Hotei, the Laughing Buddha

by Bob O’Hearn

“If you let go of everything,

everything, everything —

that’s the real point!”

 ~Patrul Rinpoche

A relatively descriptive phrase became popularized in the American vernacular in the last century: “getting hung up”. It signifies an uncomfortable condition of neurotic absorption in and obsession with an object of attention. A compulsive attachment, hard to break, it interferes with one’s ability to function normally and effectively in the objective world. If we investigate the situation in the most relevant context, we can recognize that, for most of us, the dominant object of attention which both fascinates and disturbs us, the prime addiction that hangs us up, is the one appearing right in our own mirror – the one we think of as “me”.

The irony of this predicament is that the “me story” is the one thing we cherish above all else, what we most seek to assert, nurture, and defend, and yet it is not even real. No image of ourselves — good, bad, beautiful, ugly, old, young, wise, foolish, loveable, hateful, ascending, descending, smart, stupid — is real.
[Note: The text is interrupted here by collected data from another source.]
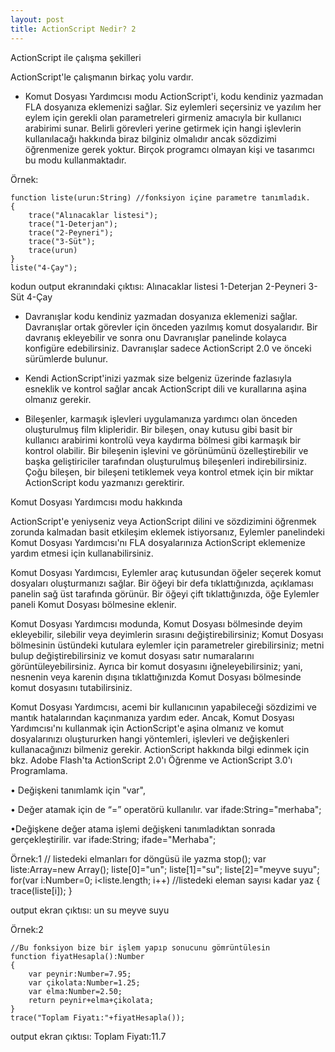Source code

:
 ```yaml
---
layout: post
title: ActionScript Nedir? 2
---
```



ActionScript ile çalışma şekilleri

ActionScript'le çalışmanın birkaç yolu vardır.
- Komut Dosyası Yardımcısı modu ActionScript'i, kodu kendiniz yazmadan FLA dosyanıza
eklemenizi sağlar. Siz eylemleri seçersiniz ve yazılım her eylem için gerekli olan parametreleri
girmeniz amacıyla bir kullanıcı arabirimi sunar.
Belirli görevleri yerine getirmek için hangi işlevlerin kullanılacağı hakkında biraz bilginiz
olmalıdır ancak sözdizimi öğrenmenize gerek yoktur. Birçok programcı olmayan kişi ve
tasarımcı bu modu kullanmaktadır.

Örnek:

	function liste(urun:String) //fonksiyon içine parametre tanımladık.
	{
		trace("Alınacaklar listesi");
		trace("1-Deterjan");
		trace("2-Peyneri");
		trace("3-Süt");
		trace(urun)
	}
	liste("4-Çay");

kodun output ekranındaki çıktısı:
Alınacaklar listesi
1-Deterjan
2-Peyneri
3-Süt
4-Çay

- Davranışlar kodu kendiniz yazmadan dosyanıza eklemenizi sağlar. Davranışlar ortak görevler
için önceden yazılmış komut dosyalarıdır. Bir davranış ekleyebilir ve sonra onu Davranışlar
panelinde kolayca konfigüre edebilirsiniz. Davranışlar sadece ActionScript 2.0 ve önceki
sürümlerde bulunur.

- Kendi ActionScript'inizi yazmak size belgeniz üzerinde fazlasıyla esneklik ve kontrol sağlar
ancak ActionScript dili ve kurallarına aşina olmanız gerekir.

- Bileşenler, karmaşık işlevleri uygulamanıza yardımcı olan önceden oluşturulmuş film
klipleridir. Bir bileşen, onay kutusu gibi basit bir kullanıcı arabirimi kontrolü veya kaydırma
bölmesi gibi karmaşık bir kontrol olabilir. Bir bileşenin işlevini ve görünümünü özelleştirebilir ve
başka geliştiriciler tarafından oluşturulmuş bileşenleri indirebilirsiniz. Çoğu bileşen, bir bileşeni
tetiklemek veya kontrol etmek için bir miktar ActionScript kodu yazmanızı gerektirir.



Komut Dosyası Yardımcısı modu hakkında

ActionScript'e yeniyseniz veya ActionScript dilini ve sözdizimini öğrenmek zorunda kalmadan
basit etkileşim eklemek istiyorsanız, Eylemler panelindeki Komut Dosyası Yardımcısı'nı FLA
dosyalarınıza ActionScript eklemenize yardım etmesi için kullanabilirsiniz.

Komut Dosyası Yardımcısı, Eylemler araç kutusundan öğeler seçerek komut dosyaları
oluşturmanızı sağlar. Bir öğeyi bir defa tıklattığınızda, açıklaması panelin sağ üst tarafında
görünür. Bir öğeyi çift tıklattığınızda, öğe Eylemler paneli Komut Dosyası bölmesine eklenir.

Komut Dosyası Yardımcısı modunda, Komut Dosyası bölmesinde deyim ekleyebilir, silebilir veya
deyimlerin sırasını değiştirebilirsiniz; Komut Dosyası bölmesinin üstündeki kutulara eylemler
için parametreler girebilirsiniz; metni bulup değiştirebilirsiniz ve komut dosyası satır
numaralarını görüntüleyebilirsiniz. Ayrıca bir komut dosyasını iğneleyebilirsiniz; yani,
nesnenin veya karenin dışına tıklattığınızda Komut Dosyası bölmesinde komut dosyasını
tutabilirsiniz.

Komut Dosyası Yardımcısı, acemi bir kullanıcının yapabileceği sözdizimi ve mantık hatalarından
kaçınmanıza yardım eder. Ancak, Komut Dosyası Yardımcısı'nı kullanmak için ActionScript'e
aşina olmanız ve komut dosyalarınızı oluştururken hangi yöntemleri, işlevleri ve değişkenleri
kullanacağınızı bilmeniz gerekir. ActionScript hakkında bilgi edinmek için bkz. Adobe Flash'ta
ActionScript 2.0'ı Öğrenme ve ActionScript 3.0'ı Programlama.


• Değişkeni tanımlamk için "var",

• Değer atamak için de “=” operatörü kullanılır.
var ifade:String="merhaba";

•Değişkene değer atama işlemi değişkeni tanımladıktan sonrada gerçekleştirilir.
var ifade:String;
ifade="Merhaba";

Örnek:1
	// listedeki elmanları for döngüsü ile yazma
	stop();
	var liste:Array=new Array();
	liste[0]="un";
	liste[1]="su";
	liste[2]="meyve suyu";
	for(var i:Number=0; i<liste.length; i++) //listedeki eleman sayısı kadar yaz
	{
		trace(liste[i]);
	}

output ekran çıktısı:
un
su
meyve suyu

Örnek:2

	//Bu fonksiyon bize bir işlem yapıp sonucunu gömrüntülesin
	function fiyatHesapla():Number
	{
		var peynir:Number=7.95;
		var çikolata:Number=1.25;
		var elma:Number=2.50;
		return peynir+elma+çikolata;
	}
	trace("Toplam Fiyatı:"+fiyatHesapla());

output ekran çıktısı:
Toplam Fiyatı:11.7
Rather, this sense of self with which we are so preoccupied night and day, year in and year out, is simply a procession of thoughts, dependently arising and dissolving based on various causes and conditions, with no inherent substance, and yet, amazingly, we assume that it all amounts to some concrete and enduring person.

Rather than recognizing the body-mind-complex as a temporary vehicle by which consciousness expresses itself in this three-dimensional realm, we identify with it to the extent that we are convinced it is who and what we are. Furthermore, because it changes, and because it suffers the “slings and arrows of outrageous fortune”, and most of all, because it is bound to age and drop away, we live in a constant state of fear and worry.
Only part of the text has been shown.